Title: NRIC (Nonlinear Robust Internal loop Compensator) and its application to Robotics
Prof. Wan Kyun Chung
Pohang University of Science and Technology, South Korea
Abstract:
In this talk, a way to provide robustness to robot control is introduced based on Nonlinear optimal theory and the NRIC (Nonlinear Robust Internal-loop Compensator). A solution to the Hamilton-Jacobi-Isaacs equation is derived in the form of PID control, which is a solution of the inverse optimal control problem. From the well-known disturbance observer, it is extended to a nonlinear system.
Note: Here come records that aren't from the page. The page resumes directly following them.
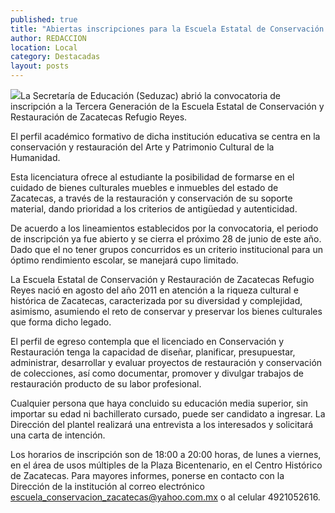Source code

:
 ```yaml
---
published: true
title: "Abiertas inscripciones para la Escuela Estatal de Conservación y Restauración del Arte: Seduzac "
author: REDACCION
location: Local
category: Destacadas
layout: posts
---
```


![](http://i.imgur.com/b5gs0rQm.jpg)La Secretaría de Educación (Seduzac) abrió la convocatoria de inscripción a la Tercera Generación de la Escuela Estatal de Conservación y Restauración de Zacatecas Refugio Reyes.

El perfil académico formativo de dicha institución educativa se centra en la conservación y restauración del Arte y Patrimonio Cultural de la Humanidad.

Esta licenciatura ofrece al estudiante la posibilidad de formarse en el cuidado de bienes culturales muebles e inmuebles del estado de Zacatecas, a través de la restauración y conservación de su soporte material, dando prioridad a los criterios de antigüedad y autenticidad.

De acuerdo a los lineamientos establecidos por la convocatoria, el periodo de inscripción ya fue abierto y se cierra el próximo 28 de junio de este año. Dado que el no tener grupos concurridos es un criterio institucional para un óptimo rendimiento escolar, se manejará cupo limitado.

La Escuela Estatal de Conservación y Restauración de Zacatecas Refugio Reyes nació en agosto del año 2011 en atención a la riqueza cultural e histórica de Zacatecas, caracterizada por su diversidad y complejidad, asimismo, asumiendo el reto de conservar y preservar los bienes culturales que forma dicho legado.

El perfil de egreso contempla que el licenciado en Conservación y Restauración tenga la capacidad de diseñar, planificar, presupuestar, administrar, desarrollar y evaluar proyectos de restauración y conservación de colecciones, así como documentar, promover y divulgar trabajos de restauración producto de su labor profesional.

Cualquier persona que haya concluido su educación media superior, sin importar su edad ni bachillerato cursado, puede ser candidato a ingresar. La Dirección del plantel realizará una entrevista a los interesados y solicitará una carta de intención.

Los horarios de inscripción son de 18:00 a 20:00 horas, de lunes a viernes, en el área de usos múltiples de la Plaza Bicentenario, en el Centro Histórico de Zacatecas. Para mayores informes, ponerse en contacto con la Dirección de la institución al correo electrónico escuela_conservacion_zacatecas@yahoo.com.mx o al celular 4921052616.
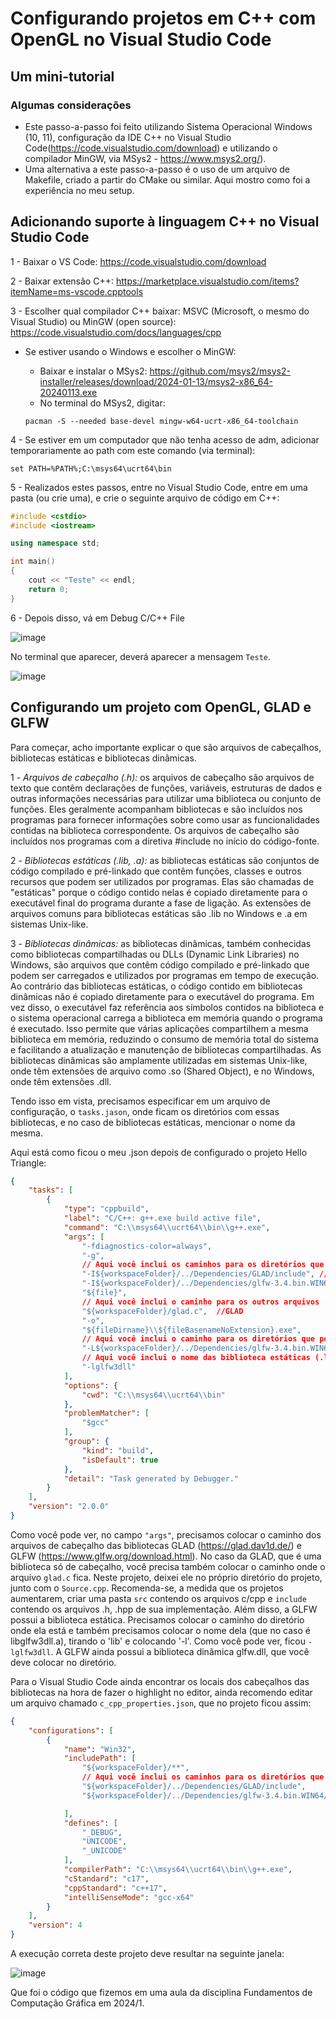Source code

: # Configurando projetos em C++ com OpenGL no Visual Studio Code
## Um mini-tutorial

### Algumas considerações
- Este passo-a-passo foi feito utilizando Sistema Operacional Windows (10, 11), configuração da IDE C++ no Visual Studio Code(https://code.visualstudio.com/download) e utilizando o compilador MinGW, via MSys2 - https://www.msys2.org/).
- Uma alternativa a este passo-a-passo é o uso de um arquivo de Makefile, criado a partir do CMake ou similar. Aqui mostro como foi a experiência no meu setup.

## Adicionando suporte à linguagem C++ no Visual Studio Code

1 - Baixar o VS Code: https://code.visualstudio.com/download

2 - Baixar extensão C++: https://marketplace.visualstudio.com/items?itemName=ms-vscode.cpptools

3 - Escolher qual compilador C++ baixar: MSVC (Microsoft, o mesmo do Visual Studio) ou MinGW (open source): https://code.visualstudio.com/docs/languages/cpp

 - Se estiver usando o Windows e escolher o MinGW:
   - Baixar e instalar o MSys2: https://github.com/msys2/msys2-installer/releases/download/2024-01-13/msys2-x86_64-20240113.exe 
   - No terminal do MSys2, digitar:
     
    `pacman -S --needed base-devel mingw-w64-ucrt-x86_64-toolchain`


4 - Se estiver em um computador que não tenha acesso de adm, adicionar temporariamente ao path com este comando (via terminal): 

   `set PATH=%PATH%;C:\msys64\ucrt64\bin` 
     
5 - Realizados estes passos, entre no Visual Studio Code, entre em uma pasta (ou crie uma), e crie o seguinte arquivo de código em C++:
```cpp
#include <cstdio>
#include <iostream>

using namespace std;

int main()
{
    cout << "Teste" << endl;
    return 0;
}
```

6 - Depois disso, vá em Debug C/C++ File

![image](https://github.com/fellowsheep/FCG2024-1/assets/2465857/90da6ff2-653f-47e2-8800-15de70e8ef99)

No terminal que aparecer, deverá aparecer a mensagem `Teste`.

![image](https://github.com/fellowsheep/FCG2024-1/assets/2465857/0dcbc3cc-4545-4b5a-8416-c9b9bcec442e)


## Configurando um projeto com OpenGL, GLAD e GLFW

Para começar, acho importante explicar o que são arquivos de cabeçalhos, bibliotecas estáticas e bibliotecas dinâmicas.

1 - *Arquivos de cabeçalho (.h):* os arquivos de cabeçalho são arquivos de texto que contêm declarações de funções, variáveis, estruturas de dados e outras informações necessárias para utilizar uma biblioteca ou conjunto de funções. Eles geralmente acompanham bibliotecas e são incluídos nos programas para fornecer informações sobre como usar as funcionalidades contidas na biblioteca correspondente. Os arquivos de cabeçalho são incluídos nos programas com a diretiva #include no início do código-fonte.

2 - *Bibliotecas estáticas (.lib, .a):* as bibliotecas estáticas são conjuntos de código compilado e pré-linkado que contêm funções, classes e outros recursos que podem ser utilizados por programas. Elas são chamadas de "estáticas" porque o código contido nelas é copiado diretamente para o executável final do programa durante a fase de ligação. As extensões de arquivos comuns para bibliotecas estáticas são .lib no Windows e .a em sistemas Unix-like.

3 - *Bibliotecas dinâmicas:* as bibliotecas dinâmicas, também conhecidas como bibliotecas compartilhadas ou DLLs (Dynamic Link Libraries) no Windows, são arquivos que contêm código compilado e pré-linkado que podem ser carregados e utilizados por programas em tempo de execução. Ao contrário das bibliotecas estáticas, o código contido em bibliotecas dinâmicas não é copiado diretamente para o executável do programa. Em vez disso, o executável faz referência aos símbolos contidos na biblioteca e o sistema operacional carrega a biblioteca em memória quando o programa é executado. Isso permite que várias aplicações compartilhem a mesma biblioteca em memória, reduzindo o consumo de memória total do sistema e facilitando a atualização e manutenção de bibliotecas compartilhadas. As bibliotecas dinâmicas são amplamente utilizadas em sistemas Unix-like, onde têm extensões de arquivo como .so (Shared Object), e no Windows, onde têm extensões .dll.

Tendo isso em vista, precisamos especificar em um arquivo de configuração, o `tasks.jason`, onde ficam os diretórios com essas bibliotecas, e no caso de bibliotecas estáticas, mencionar o nome da mesma.

Aqui está como ficou o meu .json depois de configurado o projeto Hello Triangle:

```json
{
    "tasks": [
        {
            "type": "cppbuild",
            "label": "C/C++: g++.exe build active file",
            "command": "C:\\msys64\\ucrt64\\bin\\g++.exe",
            "args": [
                "-fdiagnostics-color=always",
                "-g",
                // Aqui você inclui os caminhos para os diretórios que contém os cabeçalhos das funções
                "-I${workspaceFolder}/../Dependencies/GLAD/include", //GLAD
                "-I${workspaceFolder}/../Dependencies/glfw-3.4.bin.WIN64/include", //GLFW
                "${file}",
                // Aqui você inclui o caminho para os outros arquivos .c ou .cpp
                "${workspaceFolder}/glad.c",  //GLAD
                "-o",
                "${fileDirname}\\${fileBasenameNoExtension}.exe",
                // Aqui você inclui o caminho para os diretórios que possuem as bibliotecas estáticas
                "-L${workspaceFolder}/../Dependencies/glfw-3.4.bin.WIN64/lib-mingw-w64",
                // Aqui você inclui o nome das biblioteca estáticas (.lib ou .a), com -l na frente
                "-lglfw3dll"
            ],
            "options": {
                "cwd": "C:\\msys64\\ucrt64\\bin"
            },
            "problemMatcher": [
                "$gcc"
            ],
            "group": {
                "kind": "build",
                "isDefault": true
            },
            "detail": "Task generated by Debugger."
        }
    ],
    "version": "2.0.0"
}
```
Como você pode ver, no campo `"args"`, precisamos colocar o caminho dos arquivos de cabeçalho das bibliotecas GLAD (https://glad.dav1d.de/) e GLFW (https://www.glfw.org/download.html). No caso da GLAD, que é uma biblioteca só de cabeçalho, você precisa também colocar o caminho onde o arquivo `glad.c` fica. Neste projeto, deixei ele no próprio diretório do projeto, junto com o `Source.cpp`. Recomenda-se, a medida que os projetos aumentarem, criar uma pasta `src` contendo os arquivos c/cpp e `include` contendo os arquivos .h, .hpp de sua implementação. Além disso, a GLFW possui a biblioteca estática. Precisamos colocar o caminho do diretório onde ela está e também precisamos colocar o nome dela (que no caso é libglfw3dll.a), tirando o 'lib' e colocando '-l'. Como você pode ver, ficou `-lglfw3dll`. A GLFW ainda possui a biblioteca dinâmica glfw.dll, que você deve colocar no diretório.

Para o Visual Studio Code ainda encontrar os locais dos cabeçalhos das bibliotecas na hora de fazer o highlight no editor, ainda recomendo editar um arquivo chamado `c_cpp_properties.json`, que no projeto ficou assim:

```json
{
    "configurations": [
        {
            "name": "Win32",
            "includePath": [
                "${workspaceFolder}/**",
                // Aqui você inclui os caminhos para os diretórios que contém os cabeçalhos das funções
                "${workspaceFolder}/../Dependencies/GLAD/include",
                "${workspaceFolder}/../Dependencies/glfw-3.4.bin.WIN64/include"

            ],
            "defines": [
                "_DEBUG",
                "UNICODE",
                "_UNICODE"
            ],
            "compilerPath": "C:\\msys64\\ucrt64\\bin\\g++.exe",
            "cStandard": "c17",
            "cppStandard": "c++17",
            "intelliSenseMode": "gcc-x64"
        }
    ],
    "version": 4
}
```

A execução correta deste projeto deve resultar na seguinte janela: 

![image](https://github.com/fellowsheep/FCG2024-1/assets/2465857/c512ff7f-c22c-4a12-b012-d7e89b6cdfe6)

Que foi o código que fizemos em uma aula da disciplina Fundamentos de Computação Gráfica em 2024/1.
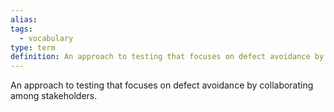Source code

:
```yaml
---
alias: 
tags:
  - vocabulary
type: term
definition: An approach to testing that focuses on defect avoidance by collaborating among stakeholders.
---
```


An approach to testing that focuses on defect avoidance by collaborating among stakeholders.
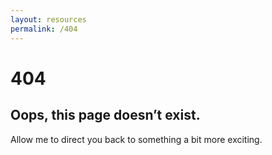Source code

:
 ```yaml
---
layout: resources
permalink: /404
---
```


<div class="error">
	<h1>404</h1>
	<h2>Oops, this page doesn’t exist.</h2>
	<p>Allow me to direct you back to something a bit more exciting.</p>
</div>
By the robustness obtained by NRIC, we can have better performance for position and interactive control of robots, for example, impedance control in SE(3). Furthermore, the NRIC is reformulated based on the Lie algebra se(3) of the Lie group SE(3). Since the Lie algebra se(3) is isomorphic to a six-dimensional vector space, we can make use of many properties inherited from the linear vector space to develop the new type of NRIC.
Speaker Bio:
He received the B.S. degree in mechanical design from Seoul National University, Seoul, South Korea, in 1981, and the M.S. degree in mechanical engineering and the Ph.D. degree in production engineering from Korea Advanced Institute of Science and Technology, Daejeon, Korea, in 1983 and 1987, respectively. Dr. Chung is currently Professor of the Department of Mechanical Engineering at the Pohang University of Science and Technology. His research interests include the development of robust controllers for precision motion control, biomedical robotics, and AI-based biorobotics with sponsorship by national agencies (Korea Research Foundation , Department of Commerce and Industry) and industries. He has published over 180 journal papers and 350 refereed conference papers. He has more than 11,000 citations, and his H-index is 52. Dr. Chung has served as a program committee member for IEEE ICRA and IROS almost every year. He served as a Conference Local Arrangement Chair for the 1999 IEEE/IROS conference, VIDEO proceeding chair in 2001 ICRA. He served as an Editor for IEEE Transactions on Robotics from 2008 to 2013, Editor-in-Chief for Intelligent Service Robotics by Springer Nature during 2016-2022, and International Editorial Board for Advanced Robotics. He is a co-author of 3 books published by Springer-Verlag. In 1988, he was a Visiting Professor with the Robotics Institute, Carnegie Mellon University, Pittsburgh, PA, USA. In 1995, he was a Visiting Scholar at the University of California, Berkeley, Berkeley, CA, USA. Dr. Chung was designated as an IEEE Fellow in 2016, IEEE Life Fellow 2024, member of the National Academy of Engineers of Korea in 2017. He was the president of Korea Robotics Society in 2013.